September 18, 2024 21:00
Teatro Cantiere Florida di Firenze | IT
as part of Fabbrica Europa 2024
Atto Bianco inaugurates a trilogy on the theme of roots and family heritage. The colour white evokes conceptual refractions that Roberta Racis has drawn on for this work in which dance, voice and song structure the action.
Atto Bianco calls into question a visual, sound and choreographic universe with sharp but open contours, a texture that is the result of the layering of all the instruments at the choreographer’s disposal. Embodying the ambiguity between performance and representation, Roberta Racis is endowed with a technique that challenges formal balances without overwhelming the sensitive substance.
Atto Bianco has a minimal aesthetic, but tumultuous elements can be found in its textures, creating what could be perceived as a friction between a warm inner dimension and an outer, candid and linear one. The author relies more on inner ripples than on her outer body. These are not emotional fractures, but veins that allow the dance to deepen in duration.

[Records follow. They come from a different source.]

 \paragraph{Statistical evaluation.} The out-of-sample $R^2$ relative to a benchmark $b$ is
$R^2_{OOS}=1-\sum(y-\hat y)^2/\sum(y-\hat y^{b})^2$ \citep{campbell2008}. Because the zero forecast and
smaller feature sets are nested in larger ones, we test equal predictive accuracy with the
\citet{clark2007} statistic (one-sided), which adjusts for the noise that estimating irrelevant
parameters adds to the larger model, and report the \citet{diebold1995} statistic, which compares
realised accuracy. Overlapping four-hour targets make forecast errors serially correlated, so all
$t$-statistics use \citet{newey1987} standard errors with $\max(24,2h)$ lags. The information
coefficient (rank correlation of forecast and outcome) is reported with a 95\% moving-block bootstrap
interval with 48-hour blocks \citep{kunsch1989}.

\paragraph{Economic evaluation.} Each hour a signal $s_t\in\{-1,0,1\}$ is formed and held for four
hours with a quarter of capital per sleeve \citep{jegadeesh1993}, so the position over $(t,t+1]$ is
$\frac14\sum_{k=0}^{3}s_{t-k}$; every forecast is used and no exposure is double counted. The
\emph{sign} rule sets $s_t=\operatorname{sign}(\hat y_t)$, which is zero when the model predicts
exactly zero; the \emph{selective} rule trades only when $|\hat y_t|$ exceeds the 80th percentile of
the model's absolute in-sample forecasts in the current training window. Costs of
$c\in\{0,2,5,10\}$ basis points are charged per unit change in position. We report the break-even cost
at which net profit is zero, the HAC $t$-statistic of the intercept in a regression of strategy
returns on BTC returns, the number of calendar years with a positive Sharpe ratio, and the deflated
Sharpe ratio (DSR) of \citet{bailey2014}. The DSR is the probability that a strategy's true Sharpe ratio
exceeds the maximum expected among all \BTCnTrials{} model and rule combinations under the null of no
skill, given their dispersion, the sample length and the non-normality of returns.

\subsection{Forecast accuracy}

Roberta Racis composes a homage to the maternal that is also a study of the white act of romantic ballet. The scene strewn with leaves is a reminder of a nature that is both a friend of the body and a remnant of a world (or something, or someone) that is no more. The white act is generally the second act of plays whose libretto narrates events straddling the world of the living and an otherworldly dimension. These are acts in which, after the death of a character, usually female, the afterlife manifests itself. A world, white and magical, that unifies space and time. The corps de ballet, in white tutus, outlines virtuosity in geometric formations while the soloists dance intertwining steps to emphasize the ‘fatal’ superiority of those same bodies. Precursor of an objectification of bodies, the white act is predisposed, today, to an investigation such as that of Roberta Racis, who reflects on the feminine by deflagrating the personal exploration of fragility and mourning in a broader series of possibilities.
Atto Bianco finally evokes a homecoming that manifests itself with a scene change. The dancer poses and rests, suspended. The action is ready for her to dissolve, in the device itself, that pain that has accompanied her throughout her journey, from the conception of the project to the stage.